8-K
MKS INSTRUMENTS INC false 0001049502 0001049502 2021-10-25 2021-10-25

 

 

UNITED STATES

SECURITIES AND EXCHANGE COMMISSION

WASHINGTON, D.C. 20549

 

 

FORM 8-K

 

 

CURRENT REPORT

Pursuant to Section 13 or 15(d)

of the Securities Exchange Act of 1934

Date of Report (Date of Earliest Event Reported): October 25, 2021

 

 

MKS Instruments, Inc.

(Exact name of registrant as specified in its charter)

 

 

 

Massachusetts   000-23621   04-2277512

(State or other jurisdiction

of incorporation)

 

(Commission

File Number)

 

(I.R.S. Employer

Identification No.)

 

2 Tech Drive, Suite 201, Andover,

Massachusetts

  01810
(Address of principal executive offices)   (Zip Code)

Registrant’s telephone number, including area code: 978-645-5500

Not Applicable

Former name or former address, if changed since last report

 

 

Check the appropriate box below if the Form 8-K filing is intended to simultaneously satisfy the filing obligation of the registrant under any of the following provisions:

 

Written communications pursuant to Rule 425 under the Securities Act (17 CFR 230.425)

 

Soliciting material pursuant to Rule 14a-12 under the Exchange Act (17 CFR 240.14a-12)

 

Pre-commencement communications pursuant to Rule 14d-2(b) under the Exchange Act (17 CFR 240.14d-2(b))

 

Pre-commencement communications pursuant to Rule 13e-4(c) under the Exchange Act (17 CFR 240.13e-4(c))

Securities registered pursuant to Section 12(b) of the Act:

 

Title of each class

 

Trading

Symbol(s)

 

Name of each exchange

on which registered

Common Stock, no par value   MKSI   Nasdaq Global Select Market

Indicate by check mark whether the registrant is an emerging growth company as defined in Rule 405 of the Securities Act of 1933 (§230.405 of this chapter) or Rule 12b-2 of the Securities Exchange Act of 1934 (§240.12b-2 of this chapter).

Emerging growth company

If an emerging growth company, indicate by check mark if the registrant has elected not to use the extended transition period for complying with any new or revised financial accounting standards provided pursuant to Section 13(a) of the Exchange Act. ☐

 

 

 


Explanatory Note

As previously disclosed in the Current Report on Form 8-K filed on July 1, 2021 by MKS Instruments, Inc., a Massachusetts corporation (the “Company” or “MKS”), on July 1, 2021, the Company entered into a definitive agreement (the “Implementation Agreement”) with Atotech Limited, a Bailiwick of Jersey company (“Atotech”), providing for, subject to the terms and conditions of the Implementation Agreement, the acquisition (the “Acquisition”) of Atotech by the Company, which is expected to be implemented by means of a scheme of arrangement under the laws of Jersey (the “Scheme”). Pursuant to the Implementation Agreement, upon the effective date of the Acquisition (the “Closing”), the Company will acquire each issued and outstanding common share of Atotech (the “Atotech Shares”) in exchange for per share consideration of $16.20 in cash and 0.0552 of a share of MKS common stock. At the time of the announcement of the Acquisition, the total value of the aggregate cash and stock consideration was approximately $5.1 billion.

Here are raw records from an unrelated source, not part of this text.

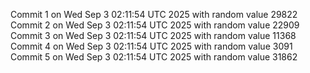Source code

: Commit 1 on Wed Sep  3 02:11:54 UTC 2025 with random value 29822
Commit 2 on Wed Sep  3 02:11:54 UTC 2025 with random value 22909
Commit 3 on Wed Sep  3 02:11:54 UTC 2025 with random value 11368
Commit 4 on Wed Sep  3 02:11:54 UTC 2025 with random value 3091
Commit 5 on Wed Sep  3 02:11:54 UTC 2025 with random value 31862

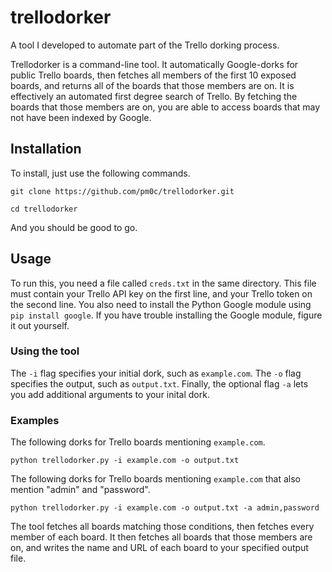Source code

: # trellodorker
A tool I developed to automate part of the Trello dorking process.

Trellodorker is a command-line tool. It automatically Google-dorks for public Trello boards, then fetches all members of the first 10 exposed boards, and returns all of the boards that those members are on. It is effectively an automated first degree search of Trello. By fetching the boards that those members are on, you are able to access boards that may not have been indexed by Google.

## Installation

To install, just use the following commands.

`git clone https://github.com/pm0c/trellodorker.git`

`cd trellodorker`

And you should be good to go.

## Usage

To run this, you need a file called `creds.txt` in the same directory. This file must contain your Trello API key on the first line, and your Trello token on the second line.
You also need to install the Python Google module using `pip install google`. If you have trouble installing the Google module, figure it out yourself.

### Using the tool

The `-i` flag specifies your initial dork, such as `example.com`. The `-o` flag specifies the output, such as `output.txt`. Finally, the optional flag `-a` lets you add additional arguments to your inital dork. 

### Examples

The following dorks for Trello boards mentioning `example.com`.

`python trellodorker.py -i example.com -o output.txt`

The following dorks for Trello boards mentioning `example.com` that also mention "admin" and "password".

`python trellodorker.py -i example.com -o output.txt -a admin,password`

The tool fetches all boards matching those conditions, then fetches every member of each board. It then fetches all boards that those members are on, and writes the name and URL of each board to your specified output file.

Item 1.01 Entry into a Material Definitive Agreement.

On October 29, 2021, the Company, Atotech and Atotech Manufacturing, Inc., a Delaware corporation that is an indirect wholly owned subsidiary of the Company (“Bidco”), entered into a letter agreement (the “Letter Agreement”), under which Bidco, acting as nominee for the Company, shall acquire the entire issued and to be issued share capital of Atotech pursuant to the terms of the Scheme.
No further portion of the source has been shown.